John Miller, player/coach of the Brussels Kangaroos and a reporter for a major American newspaper, is back chronicling his team’s 2009 season in his weekly column that will appear every Monday on mister-baseball.com.
An experiment in baseball proselytizing was born Saturday afternoon. Six kids walked up to a coach and declared themselves ready to play the pastime. They had bitten on the offer announced on www.springbaseball.org.
As explained here before, my goal is to prove to those stewarding the game in Belgium, and elsewhere in Europe, that there is room for a short season written into people’s lives, instead of the seven-month novel most federations favor. That would increase the player pool, drawing the A athletes a sport needs to flourish.
There’ll be 11 two-hour sessions between now and late June. I hope to: a) attract 10 to 12 kids ages 9 to 12, enough to make a team b) teach them enough baseball fluency to compete in a few games with our regular teams in that age group. Then they’ll go back to summer and soccer with a lingering hunger for our game.
I was a bit bummed to sign up six kids instead of 15, but that’s just enough to run practice games if you have a few club players to fill in on defense. It’s also enough to make a team if those six each bring a friend.
The low, cloudy skies cleared up by noon, and it was pristine baseball weather when the first two boys showed up 20 minutes before the 1pm start. I offered free BP. They eagerly wacked a couple dozen balls.
I abstained from offering hitting theory. Instead, I set up a competitive game between the two kids. Most hits out of the infield wins. A golden rule of coaching: put kids in situations where there is thrill in victory.
The others, including one girl, showed up. I handed out T-shirts and gloves.

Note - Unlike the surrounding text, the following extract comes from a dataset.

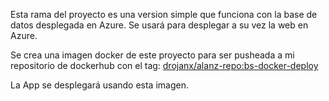 Esta rama del proyecto es una version simple que funciona con la base de datos desplegada en Azure. Se usará para desplegar a su vez la web en Azure.


Se crea una imagen docker de este proyecto para ser pusheada a mi repositorio de 
dockerhub con el tag: [drojanx/alanz-repo:bs-docker-deploy](https://hub.docker.com/repository/docker/drojanx/alanz-repo)

La App se desplegará usando esta imagen.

We worked on playing catch for 20 minutes, ground balls for 5 and fly balls for 5. At 1:30pm, I launched a T-ball game, stopping every time a rule needed clarification.
Five of the six kids are fine athletes. One instinctively took a line drive off the chest to make an out. A lefty grounded out weakly his first time up. The second, he measured up his swing, carefully preparing a stride and hard cut to the ball. The resulting sweep of the bat was elegant and powerful, delivering a line drive to right-centre.
At 1:30pm, I explained pitching. This will be the hardest skill to teach on short notice. I stuck a batting helmet on a tee on home plate and offered a free baseball to any kids who knocked it off from the mound. The only guidance I offered was to keep the launch foot on the rubber. Again, you could see each one figuring out the best way of making his body throw a hard strike.
We closed with everyone’s favorite candy, homerun derby. I handed out free baseballs in exchange for promises to bring friends, and sent them off. I then rushed over to the men’s field to go 0-for-4 and catch a crisp 3-1 triumph over the Mortsel Stars.